[
https://issues.apache.org/jira/browse/SPARK-8466?page=com.atlassian.jira.plugin.system.issuetabpanels:all-tabpanel
]
Michael Armbrust updated SPARK-8466:
------------------------------------
Description:
Input Data: a parquet file stored in hdfs://xxxx/data with two columns
(lifeAverageBitrateKbps int, playtimems int)
=================================
Scripts used in spark-shell:
{code}
val df = sqlContext.parquetFile("hdfs://xxxx/data")
import org.apache.spark.sql.types._
val cols = df.schema.fields.map { f =>
val dataType = f.dataType match {
case DoubleType | FloatType => DecimalType.Unlimited
case t => t
}
df.col(f.name).cast(dataType).as(f.name)
}
df.select(cols: _*).registerTempTable("t")
val query =
"""
|SELECT avg(cleanedplaytimems),
| count(1)
|FROM
| (SELECT 0 key,
| avg(lifeAverageBitrateKbps) avgbitrate
| FROM anon_sdm2_ss
| WHERE lifeAverageBitrateKbps > 0) t1,
| (SELECT 0 key,
| lifeAverageBitrateKbps,
| if(playtimems > 0, playtimems, 0) cleanedplaytimems
| FROM anon_sdm2_ss
| WHERE lifeAverageBitrateKbps > 0) t2
|WHERE t1.key=t2.key
| AND t2.lifeAverageBitrateKbps < 0.5 * t1.avgbitrate
""".stripMargin
sqlContext.sql(query).explain(true)
{code}
===========================
Output:
{code}
== Analyzed Logical Plan ==
Aggregate [], [AVG(CAST(cleanedplaytimems#110, LongType)) AS _c0#111,COUNT(1)
AS _c1#112L]
Filter ((key#107 = key#109) && (CAST(lifeAverageBitrateKbps#105, DoubleType) <
(0.5 * avgbitrate#108)))
Join Inner, None
Subquery t1
Aggregate [], [0 AS key#107,AVG(CAST(lifeAverageBitrateKbps#105, LongType))
AS avgbitrate#108]
Filter (lifeAverageBitrateKbps#105 > 0)
Subquery anon_sdm2_ss
Project [CAST(lifeaveragebitratekbps#27, IntegerType) AS
lifeaveragebitratekbps#105,CAST(playtimems#89, IntegerType) AS playtimems#106]

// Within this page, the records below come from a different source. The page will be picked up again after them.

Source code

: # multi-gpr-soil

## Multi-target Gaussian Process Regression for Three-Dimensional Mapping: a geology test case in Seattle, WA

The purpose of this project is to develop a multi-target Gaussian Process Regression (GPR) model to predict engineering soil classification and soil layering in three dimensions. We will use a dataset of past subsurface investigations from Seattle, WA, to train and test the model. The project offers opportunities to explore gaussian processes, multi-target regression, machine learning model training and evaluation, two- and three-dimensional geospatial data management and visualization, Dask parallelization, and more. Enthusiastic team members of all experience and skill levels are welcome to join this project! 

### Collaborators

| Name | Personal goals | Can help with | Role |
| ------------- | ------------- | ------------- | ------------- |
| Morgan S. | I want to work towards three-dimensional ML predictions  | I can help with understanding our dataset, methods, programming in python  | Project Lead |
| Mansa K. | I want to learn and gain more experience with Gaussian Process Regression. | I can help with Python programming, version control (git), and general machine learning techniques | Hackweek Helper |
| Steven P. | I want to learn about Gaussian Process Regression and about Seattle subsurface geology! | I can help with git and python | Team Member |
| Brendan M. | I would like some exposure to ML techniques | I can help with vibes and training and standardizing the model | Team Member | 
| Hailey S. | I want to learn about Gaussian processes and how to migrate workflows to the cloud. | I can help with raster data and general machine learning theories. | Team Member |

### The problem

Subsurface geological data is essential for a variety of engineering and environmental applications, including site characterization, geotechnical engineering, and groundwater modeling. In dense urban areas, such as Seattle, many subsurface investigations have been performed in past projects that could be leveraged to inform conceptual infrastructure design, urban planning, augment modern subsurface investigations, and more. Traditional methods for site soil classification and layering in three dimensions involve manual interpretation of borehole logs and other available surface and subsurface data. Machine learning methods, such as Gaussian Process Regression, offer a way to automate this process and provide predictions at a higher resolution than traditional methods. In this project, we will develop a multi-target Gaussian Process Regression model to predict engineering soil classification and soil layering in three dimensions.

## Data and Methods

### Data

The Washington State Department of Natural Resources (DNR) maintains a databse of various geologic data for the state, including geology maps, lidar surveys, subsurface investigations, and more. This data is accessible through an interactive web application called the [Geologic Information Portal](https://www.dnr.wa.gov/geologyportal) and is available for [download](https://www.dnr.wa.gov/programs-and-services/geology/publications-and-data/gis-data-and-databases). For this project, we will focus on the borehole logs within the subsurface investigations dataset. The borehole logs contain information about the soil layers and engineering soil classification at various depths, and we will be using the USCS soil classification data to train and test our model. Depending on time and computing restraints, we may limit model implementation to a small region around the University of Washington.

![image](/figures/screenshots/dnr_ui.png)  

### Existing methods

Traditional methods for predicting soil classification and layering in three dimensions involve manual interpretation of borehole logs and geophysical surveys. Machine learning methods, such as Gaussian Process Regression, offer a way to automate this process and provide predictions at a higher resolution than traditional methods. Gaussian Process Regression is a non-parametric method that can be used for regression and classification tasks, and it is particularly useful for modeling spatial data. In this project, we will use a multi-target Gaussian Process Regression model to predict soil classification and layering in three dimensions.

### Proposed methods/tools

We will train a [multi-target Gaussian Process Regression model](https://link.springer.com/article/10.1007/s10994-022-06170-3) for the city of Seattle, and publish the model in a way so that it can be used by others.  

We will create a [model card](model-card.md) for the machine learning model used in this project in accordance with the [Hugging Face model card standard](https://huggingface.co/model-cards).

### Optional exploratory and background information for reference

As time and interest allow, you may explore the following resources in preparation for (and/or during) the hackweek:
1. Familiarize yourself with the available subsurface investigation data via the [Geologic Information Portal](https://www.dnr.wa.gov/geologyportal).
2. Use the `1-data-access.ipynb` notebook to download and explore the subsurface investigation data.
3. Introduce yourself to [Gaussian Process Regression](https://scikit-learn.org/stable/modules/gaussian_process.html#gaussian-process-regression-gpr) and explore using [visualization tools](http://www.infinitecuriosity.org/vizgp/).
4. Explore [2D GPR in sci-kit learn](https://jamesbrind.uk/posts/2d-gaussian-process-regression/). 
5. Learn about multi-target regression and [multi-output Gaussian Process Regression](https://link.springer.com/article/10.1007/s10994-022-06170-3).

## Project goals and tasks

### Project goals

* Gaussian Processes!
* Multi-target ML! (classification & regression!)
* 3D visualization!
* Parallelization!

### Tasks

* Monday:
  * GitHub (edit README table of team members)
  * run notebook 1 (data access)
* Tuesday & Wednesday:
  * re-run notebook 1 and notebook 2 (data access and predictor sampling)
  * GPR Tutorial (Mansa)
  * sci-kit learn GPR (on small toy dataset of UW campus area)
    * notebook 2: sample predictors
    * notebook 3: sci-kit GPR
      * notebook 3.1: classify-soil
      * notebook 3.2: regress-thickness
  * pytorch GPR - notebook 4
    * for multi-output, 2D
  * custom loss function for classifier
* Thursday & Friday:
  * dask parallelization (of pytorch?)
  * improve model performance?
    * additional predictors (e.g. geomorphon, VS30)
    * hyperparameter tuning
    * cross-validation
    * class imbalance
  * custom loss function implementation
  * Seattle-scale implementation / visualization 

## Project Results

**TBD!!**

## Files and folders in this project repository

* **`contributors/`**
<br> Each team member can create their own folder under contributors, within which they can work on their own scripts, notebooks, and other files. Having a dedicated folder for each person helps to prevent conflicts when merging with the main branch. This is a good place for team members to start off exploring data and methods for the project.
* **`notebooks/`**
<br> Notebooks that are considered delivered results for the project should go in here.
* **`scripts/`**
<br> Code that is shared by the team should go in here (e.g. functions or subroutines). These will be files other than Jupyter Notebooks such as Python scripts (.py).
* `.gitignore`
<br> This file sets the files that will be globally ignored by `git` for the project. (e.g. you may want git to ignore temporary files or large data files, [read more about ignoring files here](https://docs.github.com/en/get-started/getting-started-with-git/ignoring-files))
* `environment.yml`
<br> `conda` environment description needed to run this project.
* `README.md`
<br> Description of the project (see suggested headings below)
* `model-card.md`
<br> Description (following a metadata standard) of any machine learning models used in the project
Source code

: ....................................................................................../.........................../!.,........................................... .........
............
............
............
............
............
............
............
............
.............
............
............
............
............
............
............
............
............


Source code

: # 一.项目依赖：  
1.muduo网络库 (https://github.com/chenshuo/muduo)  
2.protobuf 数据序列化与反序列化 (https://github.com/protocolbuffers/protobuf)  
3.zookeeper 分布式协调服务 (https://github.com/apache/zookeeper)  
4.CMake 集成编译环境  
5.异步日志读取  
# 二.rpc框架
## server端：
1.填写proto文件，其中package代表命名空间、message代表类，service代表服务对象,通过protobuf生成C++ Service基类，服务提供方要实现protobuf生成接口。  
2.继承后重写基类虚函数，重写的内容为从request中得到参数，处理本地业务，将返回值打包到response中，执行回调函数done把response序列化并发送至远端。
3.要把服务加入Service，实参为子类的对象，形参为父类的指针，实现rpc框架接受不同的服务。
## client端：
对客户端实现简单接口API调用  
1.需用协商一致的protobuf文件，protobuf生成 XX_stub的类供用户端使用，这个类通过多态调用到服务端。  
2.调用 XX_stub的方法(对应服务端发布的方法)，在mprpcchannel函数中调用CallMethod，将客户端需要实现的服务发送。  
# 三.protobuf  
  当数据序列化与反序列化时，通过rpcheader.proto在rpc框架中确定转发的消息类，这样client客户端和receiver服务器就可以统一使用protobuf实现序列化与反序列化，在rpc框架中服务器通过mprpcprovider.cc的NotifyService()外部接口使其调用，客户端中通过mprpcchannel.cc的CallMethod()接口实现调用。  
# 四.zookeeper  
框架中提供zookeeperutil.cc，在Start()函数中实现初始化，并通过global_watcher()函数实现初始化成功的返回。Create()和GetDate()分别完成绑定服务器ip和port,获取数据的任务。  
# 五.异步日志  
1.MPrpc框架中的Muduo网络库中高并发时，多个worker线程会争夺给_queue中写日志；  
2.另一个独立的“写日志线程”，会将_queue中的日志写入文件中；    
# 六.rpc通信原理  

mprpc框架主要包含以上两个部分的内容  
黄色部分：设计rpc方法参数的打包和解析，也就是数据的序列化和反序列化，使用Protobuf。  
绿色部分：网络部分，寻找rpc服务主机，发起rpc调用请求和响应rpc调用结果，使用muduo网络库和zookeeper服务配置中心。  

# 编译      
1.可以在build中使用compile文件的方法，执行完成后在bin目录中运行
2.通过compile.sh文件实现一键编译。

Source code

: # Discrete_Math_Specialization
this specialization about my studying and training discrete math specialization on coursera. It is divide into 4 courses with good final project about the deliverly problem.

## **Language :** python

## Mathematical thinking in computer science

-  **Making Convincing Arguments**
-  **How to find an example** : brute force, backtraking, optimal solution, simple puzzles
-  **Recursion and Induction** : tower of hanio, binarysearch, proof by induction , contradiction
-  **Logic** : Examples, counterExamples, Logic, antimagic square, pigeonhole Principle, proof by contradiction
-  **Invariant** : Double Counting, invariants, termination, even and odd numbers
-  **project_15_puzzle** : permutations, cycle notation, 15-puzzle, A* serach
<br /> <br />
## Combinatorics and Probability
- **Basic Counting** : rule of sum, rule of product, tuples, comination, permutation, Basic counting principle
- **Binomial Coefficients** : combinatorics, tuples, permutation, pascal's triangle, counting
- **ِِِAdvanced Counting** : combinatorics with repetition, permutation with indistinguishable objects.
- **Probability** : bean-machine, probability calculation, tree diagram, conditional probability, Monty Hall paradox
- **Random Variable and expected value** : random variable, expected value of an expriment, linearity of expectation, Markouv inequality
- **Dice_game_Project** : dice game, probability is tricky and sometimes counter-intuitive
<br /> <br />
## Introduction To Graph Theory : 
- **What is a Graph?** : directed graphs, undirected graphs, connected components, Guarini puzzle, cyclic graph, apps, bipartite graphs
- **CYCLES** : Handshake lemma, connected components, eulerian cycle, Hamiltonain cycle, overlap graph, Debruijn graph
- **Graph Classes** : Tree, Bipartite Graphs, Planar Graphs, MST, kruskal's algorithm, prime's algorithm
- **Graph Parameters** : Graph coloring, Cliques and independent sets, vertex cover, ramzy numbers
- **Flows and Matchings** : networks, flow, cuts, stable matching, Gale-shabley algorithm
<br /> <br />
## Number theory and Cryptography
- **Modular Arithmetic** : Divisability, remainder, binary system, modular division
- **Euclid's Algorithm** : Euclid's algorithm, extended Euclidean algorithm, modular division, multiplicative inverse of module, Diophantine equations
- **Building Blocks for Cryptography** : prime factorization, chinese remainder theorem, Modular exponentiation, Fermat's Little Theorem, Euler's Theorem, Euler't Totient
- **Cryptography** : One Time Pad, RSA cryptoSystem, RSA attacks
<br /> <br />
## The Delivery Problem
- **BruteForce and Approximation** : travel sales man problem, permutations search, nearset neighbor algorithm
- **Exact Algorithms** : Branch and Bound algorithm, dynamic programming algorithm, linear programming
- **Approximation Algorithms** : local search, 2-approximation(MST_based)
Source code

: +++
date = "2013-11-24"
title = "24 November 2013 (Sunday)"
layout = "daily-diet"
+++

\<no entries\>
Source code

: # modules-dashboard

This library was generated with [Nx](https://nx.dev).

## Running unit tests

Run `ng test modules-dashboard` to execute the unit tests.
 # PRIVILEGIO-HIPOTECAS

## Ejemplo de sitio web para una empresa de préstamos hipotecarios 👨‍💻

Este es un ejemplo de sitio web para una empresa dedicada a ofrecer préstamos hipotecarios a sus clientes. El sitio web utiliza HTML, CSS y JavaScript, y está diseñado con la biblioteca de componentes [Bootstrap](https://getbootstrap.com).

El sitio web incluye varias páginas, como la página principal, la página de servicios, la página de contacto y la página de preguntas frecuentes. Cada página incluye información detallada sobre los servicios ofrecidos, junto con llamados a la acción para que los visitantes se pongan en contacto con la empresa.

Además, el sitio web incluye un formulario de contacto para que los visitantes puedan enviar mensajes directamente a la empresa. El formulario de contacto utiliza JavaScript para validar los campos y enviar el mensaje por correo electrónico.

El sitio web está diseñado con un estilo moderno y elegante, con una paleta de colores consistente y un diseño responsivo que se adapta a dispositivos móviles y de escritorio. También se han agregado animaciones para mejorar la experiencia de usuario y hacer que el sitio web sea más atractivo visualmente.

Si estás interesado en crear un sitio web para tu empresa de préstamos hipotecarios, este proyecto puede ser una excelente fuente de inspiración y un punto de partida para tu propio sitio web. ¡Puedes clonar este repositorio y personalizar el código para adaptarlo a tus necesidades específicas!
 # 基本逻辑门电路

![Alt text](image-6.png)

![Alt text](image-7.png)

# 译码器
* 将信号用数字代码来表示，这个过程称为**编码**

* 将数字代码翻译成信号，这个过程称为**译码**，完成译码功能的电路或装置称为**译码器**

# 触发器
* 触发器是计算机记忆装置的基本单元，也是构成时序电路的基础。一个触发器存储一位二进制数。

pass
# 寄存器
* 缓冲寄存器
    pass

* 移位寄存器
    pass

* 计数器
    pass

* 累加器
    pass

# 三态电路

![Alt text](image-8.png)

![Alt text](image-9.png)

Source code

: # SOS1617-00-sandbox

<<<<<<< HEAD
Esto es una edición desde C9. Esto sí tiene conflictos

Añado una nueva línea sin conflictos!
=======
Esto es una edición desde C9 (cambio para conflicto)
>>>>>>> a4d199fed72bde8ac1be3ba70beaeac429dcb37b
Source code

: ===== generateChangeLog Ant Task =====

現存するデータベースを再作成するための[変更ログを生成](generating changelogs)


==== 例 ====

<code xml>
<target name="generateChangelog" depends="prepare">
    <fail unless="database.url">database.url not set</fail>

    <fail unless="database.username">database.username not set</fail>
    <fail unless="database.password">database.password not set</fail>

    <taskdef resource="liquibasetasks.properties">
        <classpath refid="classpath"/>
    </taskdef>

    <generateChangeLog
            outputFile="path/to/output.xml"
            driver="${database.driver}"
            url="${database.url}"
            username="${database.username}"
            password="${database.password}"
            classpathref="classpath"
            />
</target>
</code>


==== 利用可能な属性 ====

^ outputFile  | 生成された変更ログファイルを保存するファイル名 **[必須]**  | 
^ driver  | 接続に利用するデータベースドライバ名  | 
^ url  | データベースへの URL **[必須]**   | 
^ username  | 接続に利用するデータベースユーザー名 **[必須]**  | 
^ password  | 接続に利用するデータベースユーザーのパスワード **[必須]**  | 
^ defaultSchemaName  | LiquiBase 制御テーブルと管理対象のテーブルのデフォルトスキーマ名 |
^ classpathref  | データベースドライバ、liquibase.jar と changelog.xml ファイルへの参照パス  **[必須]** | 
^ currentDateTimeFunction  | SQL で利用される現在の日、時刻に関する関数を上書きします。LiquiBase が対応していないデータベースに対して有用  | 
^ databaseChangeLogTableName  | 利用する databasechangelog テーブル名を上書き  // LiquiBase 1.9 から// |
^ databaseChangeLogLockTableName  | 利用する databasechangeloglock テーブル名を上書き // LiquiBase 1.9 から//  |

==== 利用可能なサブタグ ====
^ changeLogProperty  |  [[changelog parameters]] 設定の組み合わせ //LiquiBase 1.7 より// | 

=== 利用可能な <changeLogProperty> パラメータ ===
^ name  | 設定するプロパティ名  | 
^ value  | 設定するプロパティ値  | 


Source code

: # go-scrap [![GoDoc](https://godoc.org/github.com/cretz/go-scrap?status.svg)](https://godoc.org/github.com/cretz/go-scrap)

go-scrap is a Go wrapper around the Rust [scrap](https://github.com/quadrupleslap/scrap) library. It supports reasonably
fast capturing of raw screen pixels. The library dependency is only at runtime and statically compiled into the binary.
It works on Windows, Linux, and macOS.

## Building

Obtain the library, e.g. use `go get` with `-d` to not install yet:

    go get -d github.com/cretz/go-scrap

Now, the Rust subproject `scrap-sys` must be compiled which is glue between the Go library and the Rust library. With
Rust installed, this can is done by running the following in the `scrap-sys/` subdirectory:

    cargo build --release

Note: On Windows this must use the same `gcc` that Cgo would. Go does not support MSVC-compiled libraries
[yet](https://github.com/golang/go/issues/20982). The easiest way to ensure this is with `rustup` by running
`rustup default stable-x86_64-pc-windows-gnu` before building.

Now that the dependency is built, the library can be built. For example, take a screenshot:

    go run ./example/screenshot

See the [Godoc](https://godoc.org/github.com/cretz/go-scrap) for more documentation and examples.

Relation[lifeaveragebitratekbps#27,playtimems#89]
ParquetRelation2(WrappedArray(hdfs://xxxx/data),Map(),None,None)
Subquery t2
Project [0 AS
key#109,lifeAverageBitrateKbps#105,HiveGenericUdf#org.apache.hadoop.hive.ql.udf.generic.GenericUDFIf((playtimems#106
> 0),playtimems#106,0) AS cleanedplaytimems#110]
Filter (lifeAverageBitrateKbps#105 > 0)
Subquery anon_sdm2_ss
Project [CAST(lifeaveragebitratekbps#27, IntegerType) AS
lifeaveragebitratekbps#105,CAST(playtimems#89, IntegerType) AS playtimems#106]
Relation[lifeaveragebitratekbps#27,playtimems#89]
ParquetRelation2(WrappedArray(hdfs://xxxx/data),Map(),None,None)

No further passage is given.